Rumäniens Minderheitsregierung unter Ministerpräsident Ilie Bolojan ist am Dienstag nach einem verlorenen Misstrauensvotum im Parlament gestürzt. Die Abgeordneten in Bukarest stimmten mehrheitlich für den Antrag gegen die Regierung. Die politische Krise trifft das Land zu einem besonders heiklen Zeitpunkt, da Rumänien das größte Haushaltsdefizit innerhalb der Europäischen Union aufweist.

Den Misstrauensantrag brachten die Sozialdemokraten gemeinsam mit der wichtigsten rechtsextremen Oppositionspartei ein. Die Sozialdemokraten hatten die Koalition bereits im vergangenen Monat verlassen – als Reaktion auf unpopuläre Sparmaßnahmen der Regierung. Das Bündnis aus linker und rechtsextremer Opposition reichte aus, um die Regierung zu Fall zu bringen.

Kurze Amtszeit nach schwierigem Start

Die Regierung Bolojan hatte nur zehn Monate Bestand. Bolojan hatte eine Vier-Parteien-Koalition geschmiedet, um der extremen Rechten entgegenzuwirken, die bei den Wahlen der vergangenen zwei Jahre nur knapp unterlegen war. Damit war die Koalition von Beginn an ein politisches Zweckbündnis unter erheblichem Druck.

Das Scheitern der Regierung wirft nun die Frage auf, wie Rumänien sein massives Haushaltsdefizit in den Griff bekommen soll. Die geplanten Sparmaßnahmen, die letztlich zum Bruch der Koalition geführt hatten, galten als zentrale Voraussetzung für eine Konsolidierung der Staatsfinanzen. Ohne stabile Regierung drohen diese Reformen nun auf Eis zu liegen.
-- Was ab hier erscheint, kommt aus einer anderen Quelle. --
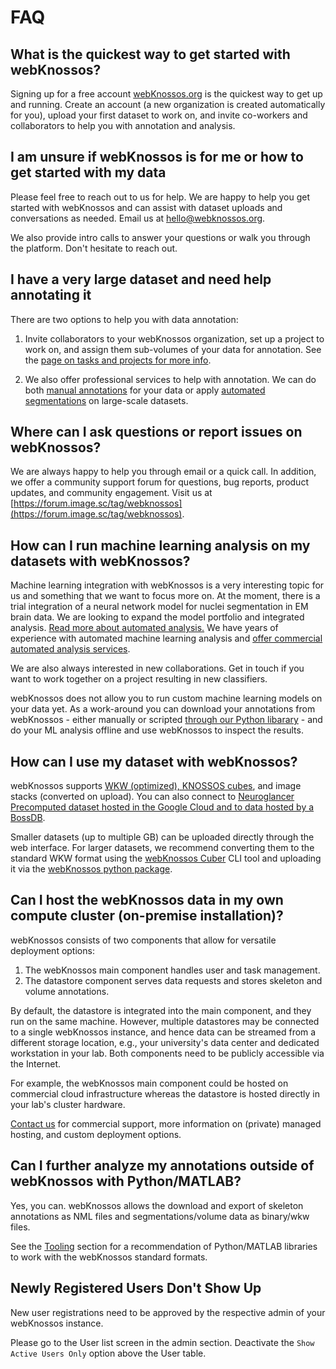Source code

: # FAQ

## What is the quickest way to get started with webKnossos?
Signing up for a free account [webKnossos.org](https://webknossos.org) is the quickest way to get up and running. Create an account (a new organization is created automatically for you), upload your first dataset to work on, and invite co-workers and collaborators to help you with annotation and analysis.

## I am unsure if webKnossos is for me or how to get started with my data
Please feel free to reach out to us for help. We are happy to help you get started with webKnossos and can assist with dataset uploads and conversations as needed. Email us at [hello@webknossos.org](mailto:hello@webknossos.org).

We also provide intro calls to answer your questions or walk you through the platform. Don't hesitate to reach out.

## I have a very large dataset and need help annotating it
There are two options to help you with data annotation:
1. Invite collaborators to your webKnossos organization, set up a project to work on, and assign them sub-volumes of your data for annotation. See the [page on tasks and projects for more info](./tasks.md). 

2. We also offer professional services to help with annotation. We can do both [manual annotations](https://webknossos.org/services/annotations) for your data or apply [automated segmentations](https://webknossos.org/services/automated-segmentation) on large-scale datasets.

## Where can I ask questions or report issues on webKnossos?

We are always happy to help you through email or a quick call. In addition, we offer a community support forum for questions, bug reports, product updates, and community engagement. Visit us at [https://forum.image.sc/tag/webknossos](https://forum.image.sc/tag/webknossos).

## How can I run machine learning analysis on my datasets with webKnossos?
Machine learning integration with webKnossos is a very interesting topic for us and something that we want to focus more on. 
At the moment, there is a trial integration of a neural network model for nuclei segmentation in EM brain data. 
We are looking to expand the model portfolio and integrated analysis. [Read more about automated analysis.](./automated_analysis.md)
We have years of experience with automated machine learning analysis and [offer commercial automated analysis services](https://webknossos.org/services/automated-segmentation). 

We are also always interested in new collaborations. 
Get in touch if you want to work together on a project resulting in new classifiers.

webKnossos does not allow you to run custom machine learning models on your data yet. As a work-around you can download your annotations from webKnossos - either manually or scripted [through our Python libarary](./tooling.md) - and do your ML analysis offline and use webKnossos to inspect the results. 

## How can I use my dataset with webKnossos?

webKnossos supports [WKW (optimized), KNOSSOS cubes](./datasets.md), and image stacks (converted on upload). You can also connect to [Neuroglancer Precomputed dataset hosted in the Google Cloud and to data hosted by a BossDB](https://github.com/scalableminds/webknossos-connect).

Smaller datasets (up to multiple GB) can be uploaded directly through the web interface. For larger datasets, we recommend converting them to the standard WKW format using the [webKnossos Cuber](https://docs.webknossos.org/wkcuber/index.html) CLI tool and uploading it via the [webKnossos python package](https://docs.webknossos.org/webknossos-py/examples/upload_image_data.html).

## Can I host the webKnossos data in my own compute cluster (on-premise installation)?

webKnossos consists of two components that allow for versatile deployment options:
1. The webKnossos main component handles user and task management.
2. The datastore component serves data requests and stores skeleton and volume annotations.

By default, the datastore is integrated into the main component, and they run on the same machine.
However, multiple datastores may be connected to a single webKnossos instance, and hence data can be streamed from a different storage location, e.g., your university's data center and dedicated workstation in your lab.
Both components need to be publicly accessible via the Internet.

For example, the webKnossos main component could be hosted on commercial cloud infrastructure whereas the datastore is hosted directly in your lab's cluster hardware.

[Contact us](mailto:hello@webknossos.org) for commercial support, more information on (private) managed hosting, and custom deployment options.

## Can I further analyze my annotations outside of webKnossos with Python/MATLAB?
Yes, you can. webKnossos allows the download and export of skeleton annotations as NML files and segmentations/volume data as binary/wkw files.

See the [Tooling](./tooling.md) section for a recommendation of Python/MATLAB libraries to work with the webKnossos standard formats.

## Newly Registered Users Don't Show Up

New user registrations need to be approved by the respective admin of your webKnossos instance.

Please go to the User list screen in the admin section.
Deactivate the `Show Active Users Only` option above the User table.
Präsident Dan leitet Regierungsbildung ein

Präsident Nicusor Dan wird nun Beratungen mit den politischen Parteien aufnehmen, um Möglichkeiten für die Bildung einer neuen Regierungsmehrheit im Parlament zu sondieren. Der Prozess der Regierungsbildung könnte angesichts der fragmentierten politischen Landschaft in Rumänien langwierig werden. Für Investoren und die EU-Partner des Landes bedeutet dies eine Phase erhöhter Unsicherheit.

Das Kabinett Bolojan bleibt bis zur Bildung einer neuen Regierung geschäftsführend im Amt, verfügt in dieser Zeit jedoch nur über begrenzte Befugnisse. Wichtige politische Entscheidungen – insbesondere im Bereich der Haushaltspolitik – können in dieser Übergangsphase nicht getroffen werden. Für ein Land mit dem höchsten Haushaltsdefizit in der EU ist dies eine besonders kritische Einschränkung.

Für deutsche Anleger und Beobachter der europäischen Wirtschaft ist die Entwicklung in Rumänien relevant: Als EU-Mitglied steht das Land unter Druck, sein Defizit im Rahmen der europäischen Fiskalregeln zu reduzieren. Eine anhaltende Regierungslosigkeit könnte nicht nur die Reformagenda blockieren, sondern auch das Vertrauen der Finanzmärkte in die rumänische Wirtschaft belasten.